The purpose of this first exercise was to get a list of all the years in the provided dataset, without any
duplicates, and figure out how many unique values there were. I thought of two approaches that could work: casting
the dataframe’s year column to a list type and operating on that, or using the unique() function. In the latter approach,
I declared and initialized a variable to the value of indexing the given data according to the year variable like so unique_year = data['year'].unique()
and I
found the length of unique_year
by print(len(unique_year))
. This is far more efficient compared
to my former approach, which was to get all the years out of the given data using the year
column variable and convert it to a list with year = data['year'].to_list()
. Once I had a list, I iterated over the list
to find which values were unique and stored them in a separate uninitialized list (temp
) using list comprehension like so: [temp.append(year) for year in year if year not in temp]
.
The unique() approach has better runtime, and requires less storage, so I think that’s the better solution to choose out of the two I came up with.
The purpose of the second exercise was to find the largest population in the given dataset, and find out when and where
this occurred. I found the largest population by indexing the given dataset based on the column variable pop and
using the max() function to find the maximum population in the given dataset; largest_pop_idx = data['pop'].idxmax()
. After
largest_pop_idx
was initialized I declared and initialized another variable to use the boolean dataframe returned
by largest_pop_idx
called where_and_when
. I called iloc() on where_and_when
with largest_pop_idx
as iloc()’s argument
in order to get the information on the country where the largest population occurred. However, I still had to index the single dataframe
in order to get the country name and year. I did this by indexing my where_and_when
data frame;
country = where_and_when['country']
year = where_and_when['year']
print(f'\nThe max population occured in {country} during the year {year}.')
This gave me both the country and year for where and when the largest population in the given dataset occurred.
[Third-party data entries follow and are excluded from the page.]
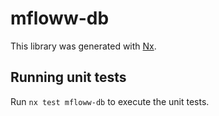 # mfloww-db

This library was generated with [Nx](https://nx.dev).

## Running unit tests

Run `nx test mfloww-db` to execute the unit tests.
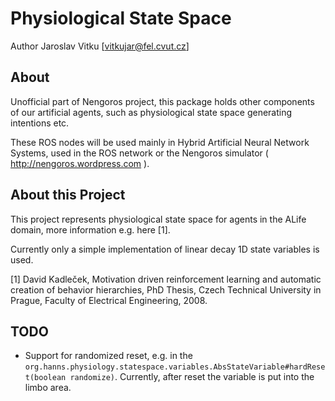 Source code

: Physiological State Space
====================================================

Author Jaroslav Vitku [vitkujar@fel.cvut.cz]

About
------

Unofficial part of Nengoros project, this package holds other components of our artificial agents, such as physiological state space generating intentions etc.

These ROS nodes will be used mainly in Hybrid Artificial Neural Network Systems, used in the ROS network or the Nengoros simulator ( http://nengoros.wordpress.com ). 

About this Project
-------
This project represents physiological state space for agents in the ALife domain, more information e.g. here [1].

Currently only a simple implementation of linear decay 1D state variables is used.



[1] David Kadleček, Motivation driven reinforcement learning and automatic creation of behavior hierarchies, PhD Thesis, Czech Technical University in Prague, Faculty of Electrical Engineering, 2008. 


TODO
-------

* Support for randomized reset, e.g. in the `org.hanns.physiology.statespace.variables.AbsStateVariable#hardReset(boolean randomize)`. Currently, after reset the variable is put into the limbo area. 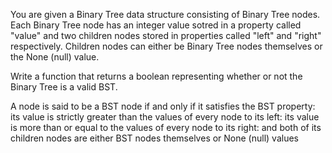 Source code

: You are given a Binary Tree data structure consisting of Binary Tree nodes. Each Binary Tree node has an integer value sotred in a property called "value" and two children nodes stored in properties called "left" and "right" respectively. Children nodes can either be Binary Tree nodes themselves or the None (null) value.

Write a function that returns a boolean representing whether or not the Binary Tree is a valid BST. 

A node is said to be a BST node if and only if it satisfies the BST property: its value is strictly greater than the values of every node to its left: its value is more than or equal to the values of every node to its right: and both of its children nodes are either BST nodes themselves or None (null) values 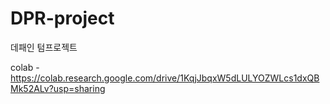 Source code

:# DPR-project
데패인 텀프로젝트


colab - https://colab.research.google.com/drive/1KqjJbqxW5dLULYOZWLcs1dxQBMk52ALv?usp=sharing
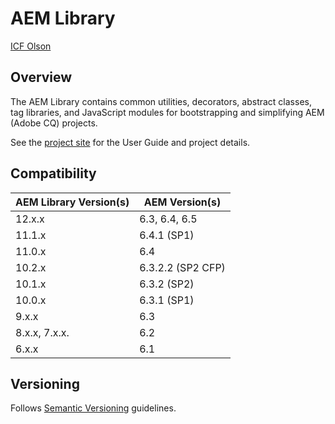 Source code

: # AEM Library

[ICF Olson](http://www.olsondigital.com)

## Overview

The AEM Library contains common utilities, decorators, abstract classes, tag libraries, and JavaScript modules for bootstrapping and simplifying AEM (Adobe CQ) projects.

See the [project site](http://icfnext.github.io/aem-library) for the User Guide and project details.

## Compatibility

AEM Library Version(s) | AEM Version(s)
------------ | -------------
12.x.x | 6.3, 6.4, 6.5
11.1.x | 6.4.1 (SP1)
11.0.x | 6.4
10.2.x | 6.3.2.2 (SP2 CFP)
10.1.x | 6.3.2 (SP2)
10.0.x | 6.3.1 (SP1)
9.x.x | 6.3 
8.x.x, 7.x.x. | 6.2
6.x.x | 6.1

## Versioning

Follows [Semantic Versioning](http://semver.org/) guidelines.
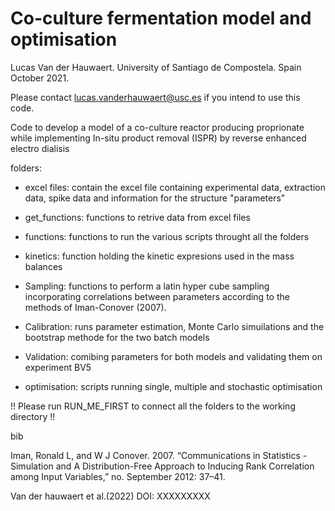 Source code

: # Co-culture fermentation model and optimisation 

Lucas Van der Hauwaert. University of Santiago de Compostela. Spain
October 2021.

Please contact lucas.vanderhauwaert@usc.es if you intend to use this code.

Code to develop a model of a co-culture reactor producing proprionate 
while implementing In-situ product removal (ISPR) by reverse enhanced 
electro dialisis   


folders: 
* excel files: contain the excel file containing experimental data, 
extraction data, spike data and information for the structure "parameters" 

* get_functions: functions to retrive data from excel files 

* functions: functions to run the various scripts throught all the folders

* kinetics: function holding the kinetic expresions used in the mass
 balances 

* Sampling: functions to perform a latin hyper cube sampling incorporating 
correlations between parameters according to the methods of 
Iman-Conover (2007). 

* Calibration: runs parameter estimation, Monte Carlo simuilations and the
bootstrap methode for the two batch models

* Validation: comibing parameters for both models and validating them on
 experiment BV5
 
* optimisation: scripts running single, multiple and stochastic 
optimisation 


!! 
Please run RUN_ME_FIRST to connect all the folders to the working directory
!! 

bib

Iman, Ronald L, and W J Conover. 2007. “Communications in Statistics - Simulation and A Distribution-Free Approach to Inducing Rank Correlation 
among Input Variables,” no. September 2012: 37–41.

Van der hauwaert et al.(2022)
DOI: XXXXXXXXX



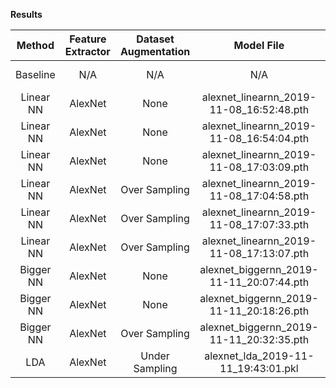 **Results**

| Method | Feature Extractor | Dataset Augmentation | Model File | Details | Train Acc | Train Loss | Test Acc | Test Loss |
| :---: |:---:| :---: | :---: | :---: | :---: | :---: | :---: | :---: |
| Baseline | N/A | N/A | N/A | Class distribution | N/A | N/A | **0.660** | 1.000 |
| Linear NN | AlexNet | None | alexnet_linearnn_2019-11-08_16:52:48.pth | 3 epochs | 0.704 | 0.766 | 0.591 | 1.086 |
| Linear NN | AlexNet | None | alexnet_linearnn_2019-11-08_16:54:04.pth | 5 epochs | 0.736 | 0.715 | 0.556 | 1.140 |
| Linear NN | AlexNet | None | alexnet_linearnn_2019-11-08_17:03:09.pth | 10 epochs | 0.788 | 0.568 | 0.567 | 1.227 |
| Linear NN | AlexNet | Over Sampling | alexnet_linearnn_2019-11-08_17:04:58.pth | 3 epochs | 0.663 | 0.780 | 0.393 | 1.513 |
| Linear NN | AlexNet | Over Sampling | alexnet_linearnn_2019-11-08_17:07:33.pth | 5 epochs | 0.739 | 0.620 | 0.435 | 1.586 |
| Linear NN | AlexNet | Over Sampling | alexnet_linearnn_2019-11-08_17:13:07.pth | 10 epochs | **0.802** | **0.469** | 0.460 | 1.881 |
| Bigger NN | AlexNet | None | alexnet_biggernn_2019-11-11_20:07:44.pth | 3 epochs | 0.657 | 0.944 | **0.660** | **0.960** |
| Bigger NN | AlexNet | None | alexnet_biggernn_2019-11-11_20:18:26.pth | 5 epochs | 0.657 | 0.929 | **0.660** | 0.967 |
| Bigger NN | AlexNet | Over Sampling | alexnet_biggernn_2019-11-11_20:32:35.pth | 3 epochs | 0.558 | 0.783 | 0.410 | 1.299 |
| LDA | AlexNet | Under Sampling | alexnet_lda_2019-11-11_19:43:01.pkl | N/A | 0.224 | 1.681 | 0.189 | 1.716 | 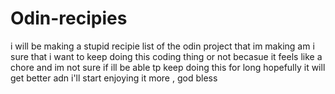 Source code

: # Odin-recipies
i will be making a stupid recipie list of the odin project that im making 
am i sure that i want to keep doing this coding thing or not 
becasue it feels like a chore and im not sure if ill be able tp keep doing this for long 
hopefully it will get better adn i'll start enjoying it more , god bless

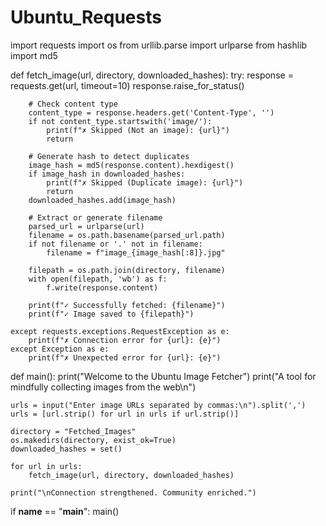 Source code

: ﻿# Ubuntu_Requests
import requests
import os
from urllib.parse import urlparse
from hashlib import md5

def fetch_image(url, directory, downloaded_hashes):
    try:
        response = requests.get(url, timeout=10)
        response.raise_for_status()

        # Check content type
        content_type = response.headers.get('Content-Type', '')
        if not content_type.startswith('image/'):
            print(f"✗ Skipped (Not an image): {url}")
            return

        # Generate hash to detect duplicates
        image_hash = md5(response.content).hexdigest()
        if image_hash in downloaded_hashes:
            print(f"✗ Skipped (Duplicate image): {url}")
            return
        downloaded_hashes.add(image_hash)

        # Extract or generate filename
        parsed_url = urlparse(url)
        filename = os.path.basename(parsed_url.path)
        if not filename or '.' not in filename:
            filename = f"image_{image_hash[:8]}.jpg"

        filepath = os.path.join(directory, filename)
        with open(filepath, 'wb') as f:
            f.write(response.content)

        print(f"✓ Successfully fetched: {filename}")
        print(f"✓ Image saved to {filepath}")

    except requests.exceptions.RequestException as e:
        print(f"✗ Connection error for {url}: {e}")
    except Exception as e:
        print(f"✗ Unexpected error for {url}: {e}")

def main():
    print("Welcome to the Ubuntu Image Fetcher")
    print("A tool for mindfully collecting images from the web\n")

    urls = input("Enter image URLs separated by commas:\n").split(',')
    urls = [url.strip() for url in urls if url.strip()]

    directory = "Fetched_Images"
    os.makedirs(directory, exist_ok=True)
    downloaded_hashes = set()

    for url in urls:
        fetch_image(url, directory, downloaded_hashes)

    print("\nConnection strengthened. Community enriched.")

if __name__ == "__main__":
    main()

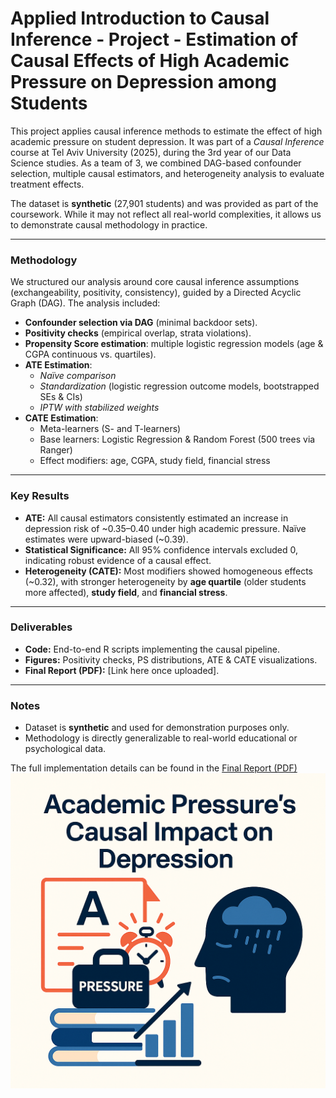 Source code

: # Applied Introduction to Causal Inference - Project - Estimation of Causal Effects of High Academic Pressure on Depression among Students
This project applies causal inference methods to estimate the effect of high academic pressure on student depression. It was part of a *Causal Inference* course at Tel Aviv University (2025), during the 3rd year of our Data Science studies. As a team of 3, we combined DAG-based confounder selection, multiple causal estimators, and heterogeneity analysis to evaluate treatment effects.

The dataset is **synthetic** (27,901 students) and was provided as part of the coursework. While it may not reflect all real-world complexities, it allows us to demonstrate causal methodology in practice.

---

### Methodology

We structured our analysis around core causal inference assumptions (exchangeability, positivity, consistency), guided by a Directed Acyclic Graph (DAG). The analysis included:

- **Confounder selection via DAG** (minimal backdoor sets).  
- **Positivity checks** (empirical overlap, strata violations).  
- **Propensity Score estimation**: multiple logistic regression models (age & CGPA continuous vs. quartiles).  
- **ATE Estimation**:  
  - *Naïve comparison*  
  - *Standardization* (logistic regression outcome models, bootstrapped SEs & CIs)  
  - *IPTW with stabilized weights*  
- **CATE Estimation**:  
  - Meta-learners (S- and T-learners)  
  - Base learners: Logistic Regression & Random Forest (500 trees via Ranger)  
  - Effect modifiers: age, CGPA, study field, financial stress  

---

### Key Results

- **ATE:** All causal estimators consistently estimated an increase in depression risk of ~0.35–0.40 under high academic pressure. Naïve estimates were upward-biased (~0.39).  
- **Statistical Significance:** All 95% confidence intervals excluded 0, indicating robust evidence of a causal effect.  
- **Heterogeneity (CATE):** Most modifiers showed homogeneous effects (~0.32), with stronger heterogeneity by **age quartile** (older students more affected), **study field**, and **financial stress**.  

---

### Deliverables

- **Code:** End-to-end R scripts implementing the causal pipeline.  
- **Figures:** Positivity checks, PS distributions, ATE & CATE visualizations.  
- **Final Report (PDF):** [Link here once uploaded].  

---

### Notes

- Dataset is **synthetic** and used for demonstration purposes only.  
- Methodology is directly generalizable to real-world educational or psychological data.  

The full implementation details can be found in the [Final Report (PDF)](https://github.com/IdanKanat/Causal_Inference_Student_Depression_Project/blob/14b17fa9613ad7ab15d49402e3853a60157d9aa6/Intro%20to%20Causal%20Inference%20%E2%80%93%20Project%20Report%20%E2%80%93%20%20Student%20Depression%20Dataset%20-%20Idan%2C%20Yonatan%20%26%20Tomer%20-%204.9.2025.pdf)
![_](https://github.com/IdanKanat/Causal_Inference_Student_Depression_Project/blob/67fb3fdd3475c7a460a87c98b0711f5939104078/IntroCausalInferenceProject_ThemePic_StudentDepression.png)
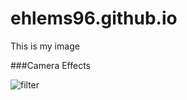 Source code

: # ehlems96.github.io
This is my image

<script src="//360.vizor.io/scripts/embed.js" data-vizorurl="https://360.vizor.io/embed/v/nolr" ></script>



###Camera Effects

![filter](untitled(4).jng?raw=true "hanging with the stars")




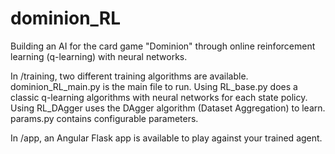 # dominion_RL
Building an AI for the card game "Dominion" through online reinforcement learning (q-learning) with neural networks.

In /training, two different training algorithms are available. dominion_RL_main.py is the main file to run. Using RL_base.py does a classic q-learning algorithms with neural networks for each state policy. Using RL_DAgger uses the DAgger algorithm (Dataset Aggregation) to learn. params.py contains configurable parameters.

In /app, an Angular Flask app is available to play against your trained agent.
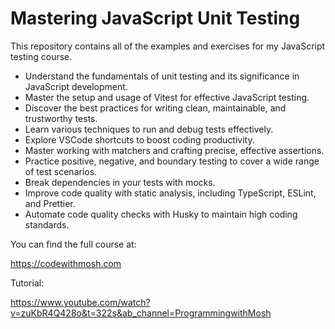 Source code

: # Mastering JavaScript Unit Testing

This repository contains all of the examples and exercises for my JavaScript testing course.

- Understand the fundamentals of unit testing and its significance in JavaScript development.
- Master the setup and usage of Vitest for effective JavaScript testing.
- Discover the best practices for writing clean, maintainable, and trustworthy tests.
- Learn various techniques to run and debug tests effectively.
- Explore VSCode shortcuts to boost coding productivity.
- Master working with matchers and crafting precise, effective assertions.
- Practice positive, negative, and boundary testing to cover a wide range of test scenarios.
- Break dependencies in your tests with mocks.
- Improve code quality with static analysis, including TypeScript, ESLint, and Prettier.
- Automate code quality checks with Husky to maintain high coding standards.

You can find the full course at:

https://codewithmosh.com

Tutorial:

https://www.youtube.com/watch?v=zuKbR4Q428o&t=322s&ab_channel=ProgrammingwithMosh

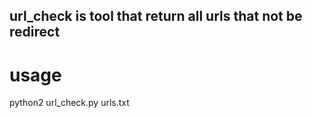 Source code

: ## url_check is tool that return all urls that not be redirect
# usage
python2 url_check.py urls.txt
The purpose of the third exercise was to extract all records for Europe and find out which country has the smallest population in the year 1952, and what was the population of that country in 2007. My goal with this exercise was to keep it general so that it could be refactored into a function if need be. In order to do this, I declared and initialized three variables and the beginning of my program:
cont = 'Europe'
y1 = 1952
y2 = 2007
From here, everything is based on those variables. Hard-coding the variables inside the rest of my code would have been fine for the purpose of this exercise, but would be a headache later if I needed to reuse the code.
After declaring and initializing my variables, I extracted all continents matching Europe from the given dataset with these two lines:
cont_idx = (data['continent'] == cont)
data_cont = data[idx]
data_cont
is a dataframe with all the information about European countries for all years, so now I had to refine the data_cont
dataframe by the two years I was given. I did this for both years with these two lines:
data_filtered_y1 = data_cont[data_cont['year'] == y1]
data_filtered_y2 = data_cont[data_cont['year'] == y2]
With these two lines I accomplished four steps. I indexed the data_cont
dataframe, got back a boolean dataframe (only true if
the year matched), and compared the boolean dataframe to the data_cont
dataframe to get a new dataframe for the two years provided.
Now I had two Europe dataframes for y1
and y2
. After getting those two dataframes, I found the lowest population using the idxmin()
function (applying this to both dataframes). Once I had the index, I used loc() with the lowest population index return value as the
argument and received Iceland as the answer, with 1952’s population being 147962 individuals and 2007’s population being 301931 individuals.